Born under extraordinary circumstances and shaped by forces she doesn’t yet understand, Synesthesia never makes it to the academy where her life was meant to begin. Travelling with Bron, chased by secrets older than her world, and crossing paths with the strange creature known as the Griffinkat, she soon finds herself drawn toward the cracks between worlds — and the shadow waiting within them

The Youngling: Synesthesia begins long before Syn learns who she is.
The story opens with Griffinkat and Lady Vestra — a flight, a fall, and a birth that should never have happened the way it did.

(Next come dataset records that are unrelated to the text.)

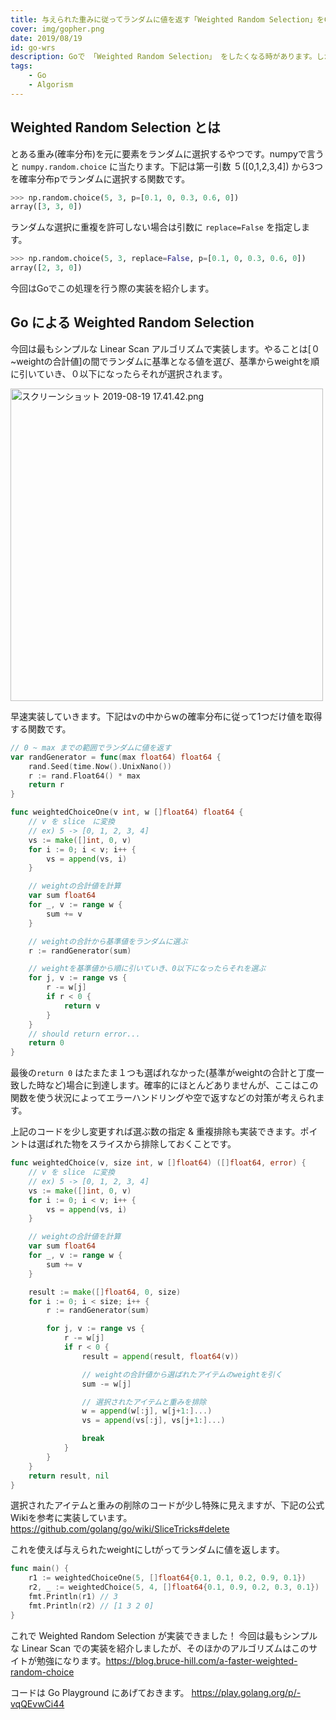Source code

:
 ```yaml
---
title: 与えられた重みに従ってランダムに値を返す「Weighted Random Selection」をGoで実装する！
cover: img/gopher.png
date: 2019/08/19
id: go-wrs
description: Goで 「Weighted Random Selection」 をしたくなる時があります。しかし、Goでは Pythonの ```numpy```のように便利な関数が提供されていないので自分で作るしかありません。今回は Go で 「Weighted Random Selection」 の実装方法を紹介します。
tags:
    - Go
    - Algorism
---
```


## Weighted Random Selection とは

とある重み(確率分布)を元に要素をランダムに選択するやつです。numpyで言うと ```numpy.random.choice``` に当たります。下記は第一引数 ５([0,1,2,3,4]) から3つを確率分布pでランダムに選択する関数です。

```python
>>> np.random.choice(5, 3, p=[0.1, 0, 0.3, 0.6, 0])
array([3, 3, 0])
```

ランダムな選択に重複を許可しない場合は引数に ```replace=False``` を指定します。

```python
>>> np.random.choice(5, 3, replace=False, p=[0.1, 0, 0.3, 0.6, 0])
array([2, 3, 0])
```

今回はGoでこの処理を行う際の実装を紹介します。

## Go による Weighted Random Selection

今回は最もシンプルな Linear Scan アルゴリズムで実装します。やることは[０~weightの合計値]の間でランダムに基準となる値を選び、基準からweightを順に引いていき、０以下になったらそれが選択されます。

<img width="500" alt="スクリーンショット 2019-08-19 17.41.42.png" src="https://pon-blog-media.s3.ap-northeast-1.amazonaws.com/2019/1566172800/8ee51ac1-0368-0b9b-43ff-1d112763b3af.png">


早速実装していきます。下記はvの中からwの確率分布に従って1つだけ値を取得する関数です。

```go
// 0 ~ max までの範囲でランダムに値を返す
var randGenerator = func(max float64) float64 {
	rand.Seed(time.Now().UnixNano())
	r := rand.Float64() * max
	return r
}

func weightedChoiceOne(v int, w []float64) float64 {
	// v を slice　に変換
    // ex) 5 -> [0, 1, 2, 3, 4]
	vs := make([]int, 0, v)
	for i := 0; i < v; i++ {
		vs = append(vs, i)
	}

    // weightの合計値を計算
	var sum float64
	for _, v := range w {
		sum += v
	}

    // weightの合計から基準値をランダムに選ぶ
	r := randGenerator(sum)

    // weightを基準値から順に引いていき、0以下になったらそれを選ぶ
	for j, v := range vs {
		r -= w[j]
		if r < 0 {
			return v
		}
    }
    // should return error...
	return 0
}
```

最後の```return 0``` はたまたま１つも選ばれなかった(基準がweightの合計と丁度一致した時など)場合に到達します。確率的にほとんどありませんが、ここはこの関数を使う状況によってエラーハンドリングや空で返すなどの対策が考えられます。

上記のコードを少し変更すれば選ぶ数の指定 & 重複排除も実装できます。ポイントは選ばれた物をスライスから排除しておくことです。


```go
func weightedChoice(v, size int, w []float64) ([]float64, error) {
	// v を slice　に変換
    // ex) 5 -> [0, 1, 2, 3, 4]
	vs := make([]int, 0, v)
	for i := 0; i < v; i++ {
		vs = append(vs, i)
	}

    // weightの合計値を計算
	var sum float64
	for _, v := range w {
		sum += v
	}

	result := make([]float64, 0, size)
	for i := 0; i < size; i++ {
		r := randGenerator(sum)

		for j, v := range vs {
			r -= w[j]
			if r < 0 {
				result = append(result, float64(v))

                // weightの合計値から選ばれたアイテムのweightを引く
				sum -= w[j]

                // 選択されたアイテムと重みを排除
				w = append(w[:j], w[j+1:]...)
				vs = append(vs[:j], vs[j+1:]...)

				break
			}
		}
	}
	return result, nil
}

```

選択されたアイテムと重みの削除のコードが少し特殊に見えますが、下記の公式Wikiを参考に実装しています。
https://github.com/golang/go/wiki/SliceTricks#delete

これを使えば与えられたweightにしtがってランダムに値を返します。

```go
func main() {
	r1 := weightedChoiceOne(5, []float64{0.1, 0.1, 0.2, 0.9, 0.1})
	r2, _ := weightedChoice(5, 4, []float64{0.1, 0.9, 0.2, 0.3, 0.1})
	fmt.Println(r1) // 3
	fmt.Println(r2) // [1 3 2 0]
}
```

これで Weighted Random Selection が実装できました！ 今回は最もシンプルな Linear Scan での実装を紹介しましたが、そのほかのアルゴリズムはこのサイトが勉強になります。https://blog.bruce-hill.com/a-faster-weighted-random-choice

コードは Go Playground にあげておきます。
https://play.golang.org/p/-vqQEvwCi44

Synesthesia grows up in the shadow of that moment, gifted with a sensitivity neither she nor the people raising her fully understand.
When the time comes for Syn to leave for the academy, her journey is derailed before it even begins. She takes Bron with her, hoping for adventure, safety, or at least direction — but what she finds is a forest that is not what it seems, a creature who is both guide and enigma, and Ellis, whose path crosses hers at exactly the wrong (or perhaps the right) moment.
As Syn moves deeper into the Midgarden, cracks appear in the fabric of what she believes the world to be. There are seams — thin, dangerous places between realms. Something stirs there, something hungry. And when the shadow creature finally strikes, Syn is wounded in a way that changes everything.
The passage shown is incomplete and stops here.